**BRIEF**
Reproduce the entries beneath exactly, without their images.

── EXERCISE INPUTS

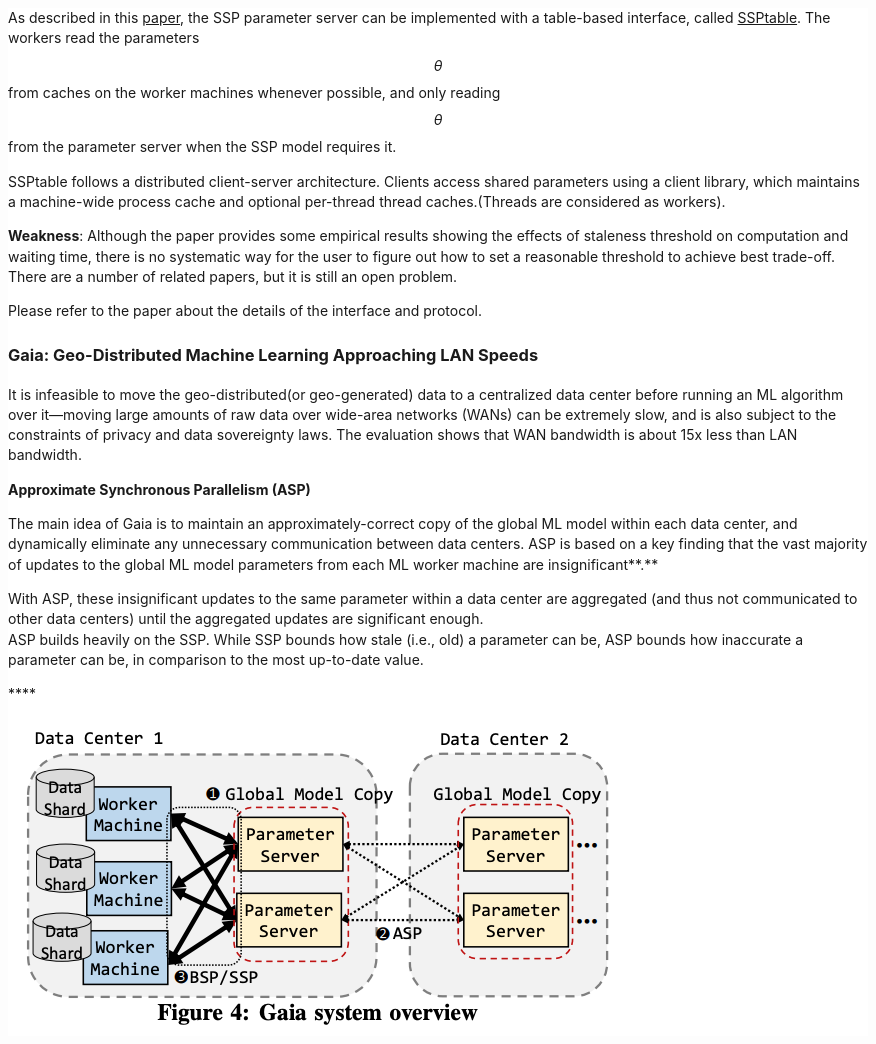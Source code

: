 As described in this [paper](http://www.cs.cmu.edu/~seunghak/SSPTable_NIPS2013.pdf), the SSP parameter server can be implemented with a table-based interface, called [SSPtable](http://www.cs.cmu.edu/~seunghak/SSPTable_NIPS2013.pdf). The workers read the parameters $$\theta $$ from caches on the worker machines whenever possible, and only reading $$\theta $$ from the parameter server when the SSP model requires it.

SSPtable follows a distributed client-server architecture. Clients access shared parameters using a client library, which maintains a machine-wide process cache and optional per-thread thread caches.\(Threads are considered as workers\). 

**Weakness**: Although the paper provides some empirical results showing the effects of staleness threshold on computation and waiting time, there is no systematic way for the user to figure out how to set a reasonable threshold to achieve best trade-off. There are a number of related papers, but it is still an open problem.

Please refer to the paper about the details of the interface and protocol. 

### Gaia: Geo-Distributed Machine Learning Approaching LAN Speeds

It is infeasible to move the geo-distributed\(or geo-generated\) data to a centralized data center before running an ML algorithm over it—moving large amounts of raw data over wide-area networks \(WANs\) can be extremely slow, and is also subject to the constraints of privacy and data sovereignty laws. The evaluation shows that WAN bandwidth is about 15x less than LAN bandwidth.

**Approximate Synchronous Parallelism \(ASP\)**

The main idea of Gaia is to maintain an approximately-correct copy of the global ML model within each data center, and dynamically eliminate any unnecessary communication between data centers. ASP is based on a key finding that the vast majority of updates to the global ML model parameters from each ML worker machine are insignificant**.**

With ASP, these insignificant updates to the same parameter within a data center are aggregated \(and thus not communicated to other data centers\) until the aggregated updates are significant enough.  
ASP builds heavily on the SSP. While SSP bounds how stale \(i.e., old\) a parameter can be, ASP bounds how inaccurate a parameter can be, in comparison to the most up-to-date value.

\*\*\*\*

![](../../.gitbook/assets/screen-shot-2019-10-25-at-12.48.37-am.png)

────

**OUTPUT OF THE EXERCISE**
Source code

: As described in this [paper](http://www.cs.cmu.edu/~seunghak/SSPTable_NIPS2013.pdf), the SSP parameter server can be implemented with a table-based interface, called [SSPtable](http://www.cs.cmu.edu/~seunghak/SSPTable_NIPS2013.pdf). The workers read the parameters $$\theta $$ from caches on the worker machines whenever possible, and only reading $$\theta $$ from the parameter server when the SSP model requires it.

SSPtable follows a distributed client-server architecture. Clients access shared parameters using a client library, which maintains a machine-wide process cache and optional per-thread thread caches.\(Threads are considered as workers\). 

**Weakness**: Although the paper provides some empirical results showing the effects of staleness threshold on computation and waiting time, there is no systematic way for the user to figure out how to set a reasonable threshold to achieve best trade-off. There are a number of related papers, but it is still an open problem.

Please refer to the paper about the details of the interface and protocol. 

### Gaia: Geo-Distributed Machine Learning Approaching LAN Speeds

It is infeasible to move the geo-distributed\(or geo-generated\) data to a centralized data center before running an ML algorithm over it—moving large amounts of raw data over wide-area networks \(WANs\) can be extremely slow, and is also subject to the constraints of privacy and data sovereignty laws. The evaluation shows that WAN bandwidth is about 15x less than LAN bandwidth.

**Approximate Synchronous Parallelism \(ASP\)**

The main idea of Gaia is to maintain an approximately-correct copy of the global ML model within each data center, and dynamically eliminate any unnecessary communication between data centers. ASP is based on a key finding that the vast majority of updates to the global ML model parameters from each ML worker machine are insignificant**.**

With ASP, these insignificant updates to the same parameter within a data center are aggregated \(and thus not communicated to other data centers\) until the aggregated updates are significant enough.  
ASP builds heavily on the SSP. While SSP bounds how stale \(i.e., old\) a parameter can be, ASP bounds how inaccurate a parameter can be, in comparison to the most up-to-date value.

\*\*\*\*

![](../../.gitbook/assets/screen-shot-2019-10-25-at-12.48.37-am.png)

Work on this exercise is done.